With life on hold, due to the chaos causing novel coronavirus, T and I temporarily packed up our lives and made the temporary “move” to Rotterdam, NL.
Me, I can work anywhere. As a marketer and communications director all I really need to do my job is a laptop, smart phone, stable internet, Microsoft word, and Adobe creative suite. For T, with the resort closed due to the Canadian Border closure, he seized the opportunity to get out of dodge. We booked our flights, we research our neighborhood, we rented an apartment, we organized a car, and most importantly we secured a bicycle built for two for the month of August, 2020. As we knew we would have to quarantine on our return to Canada both T and I were determined to live our best lives in Holland.
We’d be living in a ground floor apartment in west central Rotterdam. Our flat for the month was located just a few hundred meters away from Eendrachtsplein Square (home to the cities famous But Plug Gnome, aptly titled Santa Clause). From Eendrachtsplein Square, it’s a quick walk to the Lijnbaan (the outdoor mall), central station, and de Witte de Withstraat (the bar street).
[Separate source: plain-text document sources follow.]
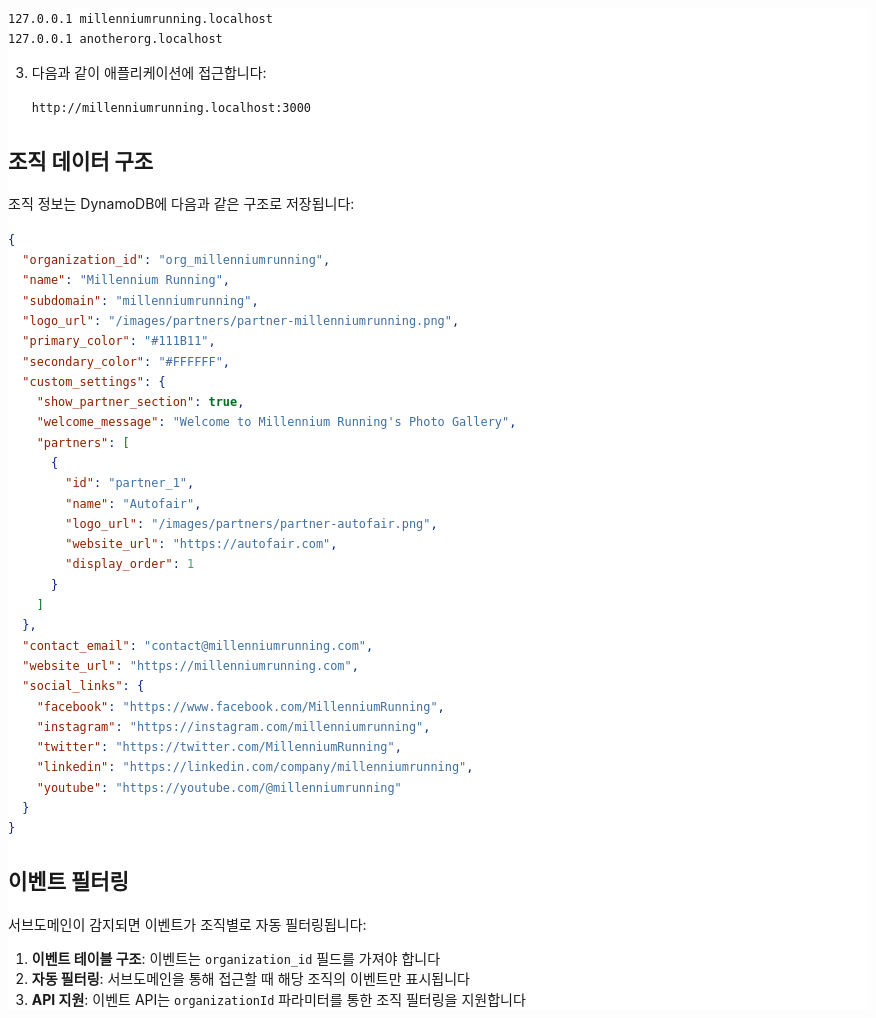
   ```
   127.0.0.1 millenniumrunning.localhost
   127.0.0.1 anotherorg.localhost
   ```

3. 다음과 같이 애플리케이션에 접근합니다:
   ```
   http://millenniumrunning.localhost:3000
   ```

## 조직 데이터 구조

조직 정보는 DynamoDB에 다음과 같은 구조로 저장됩니다:

```json
{
  "organization_id": "org_millenniumrunning",
  "name": "Millennium Running",
  "subdomain": "millenniumrunning",
  "logo_url": "/images/partners/partner-millenniumrunning.png",
  "primary_color": "#111B11",
  "secondary_color": "#FFFFFF",
  "custom_settings": {
    "show_partner_section": true,
    "welcome_message": "Welcome to Millennium Running's Photo Gallery",
    "partners": [
      {
        "id": "partner_1",
        "name": "Autofair",
        "logo_url": "/images/partners/partner-autofair.png",
        "website_url": "https://autofair.com",
        "display_order": 1
      }
    ]
  },
  "contact_email": "contact@millenniumrunning.com",
  "website_url": "https://millenniumrunning.com",
  "social_links": {
    "facebook": "https://www.facebook.com/MillenniumRunning",
    "instagram": "https://instagram.com/millenniumrunning",
    "twitter": "https://twitter.com/MillenniumRunning",
    "linkedin": "https://linkedin.com/company/millenniumrunning",
    "youtube": "https://youtube.com/@millenniumrunning"
  }
}
```

## 이벤트 필터링

서브도메인이 감지되면 이벤트가 조직별로 자동 필터링됩니다:

1. **이벤트 테이블 구조**: 이벤트는 `organization_id` 필드를 가져야 합니다
2. **자동 필터링**: 서브도메인을 통해 접근할 때 해당 조직의 이벤트만 표시됩니다
3. **API 지원**: 이벤트 API는 `organizationId` 파라미터를 통한 조직 필터링을 지원합니다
Catching up with family, and a wedding where T was the best man was the catalyst for our month long trip. As I was not in the wedding party, I had plenty of time to read, to enjoy catching up with T’s family and to explore the city both on my own and accompanied by T. The hosts of our AirBnB offered a collection of Dutch Books, and books about the country. Including a english book that promised to explain why the dutch are different. Aptly titled “Why The Dutch are Different.”
In an effort to immerse my self into the city’s culture, I found a fitness studio (PLTS) walking distance from our flat, wondered the isles of Albert Heijn, learned how to order an oat (haver) milk latte, and familiarized myself with the city’s attractions. From museums to monuments, trains to food halls, cube houses to giant flower pots, coffee shops to boutiques I took my time getting to know the city.
Rotterdam is not your typical Dutch city. Before I started dating T, when I thought of a Dutch city the stereotypical image of Holland populated my mind. You know the one – Windmill, canals, townhomes, cheese and tulips. While many Dutch cities still embrace their historical elements Rotterdam was forced to reinvent itself.
On May 14th, 1940 the Nazi’s attacked the city of Rotterdam to gain control of the Port of Rotterdam (Europe’s largest port). While the air raid itself was over with in an hour, the city burned for five days. The air raid ravaged the city destroying much of the inner city. Only a handful of buildings in the inner city survived the fire. Today, the city has memorized the trauma of its bombing with lights that represent the ring of fire that consumed the city.
Prior to WW2, The city of Rotterdam used to look more like Amsterdam with beautiful canals, traditional town homes, and of course windmills. After WW2, the cities rubble and debris was pushed into the canals to allow for a quick rebuild. Today the city of Rotterdam is a mixed medium collage of architecture that beautifully mixes modern day sky scrapers with the surviving historic pre-war monuments. If your interested in learning more about the city of Rotterdam, and the devastation WW2 had on the city visit Museum Rotterdam. (As a Canadian, I especially enjoyed hearing what a big role the Canadians played in liberating the country.)
In true Netherlander fashion, we biked everywhere. As I’m not Dutch, I have not mastered the art of riding a bike quite like the Dutch. I can not, and probably will never be able to, ride a bike while holding an umbrella, smoking a cigarette, and wheeling a rolling bag (all at the same time). To the Dutch a bicycle (fiets) is a tool- not a toy. Cycling is a mode of transportation, not a leisurely recreation activity. A mistake I made once, and will likely never live down riding to the grocery store with my mother in law – but I digress.
On our bicycle built for two, we rode kilometer after kilometer as we did some sightseeing, caught up with friends, and of course grocery shopped. One particularly sunny day, we took our tandum bike out for a 50 km stroll as we rode from Rotterdam to the Hook of Holland and back. (For you engineers, the Hook of Holland is an egineering feat that was built to prevent flooding.)
As the entire country of the Netherlands fits between Calgary and Edmonton, we bounced around the country – spending time in Amsterdam, Haarlem, Delft, Fijnart and Friesland. In Amsterdam, we cruised the canals and sipped champagne. In Delft we perused fine Delft Blauw, and paid our respect to past royals at Nieuwe Kerk. In Haarlem, we shopped and snacked on vegetarian bitterballs, and in Friesland we braved stereotypical dutch weather to sail the locals waters.
On our last weekend in Holland, I savoured the sweet smell of rain as we enjoyed our remaining hours in the country. For our last family dinner, we had mustard soup – which left me feeling strangely nauseous. As I pushed my soup away, and discreetly made my way to a toilet, my sister in law winked at me and whispered, “you’re pregnant.”
While I laughed it off in the moment, I couldn’t help but wonder if we’d be taking home a very wanted souvenir from our month in Rotterdam. (And yes, our sweet boy was born in May – 9 months later.)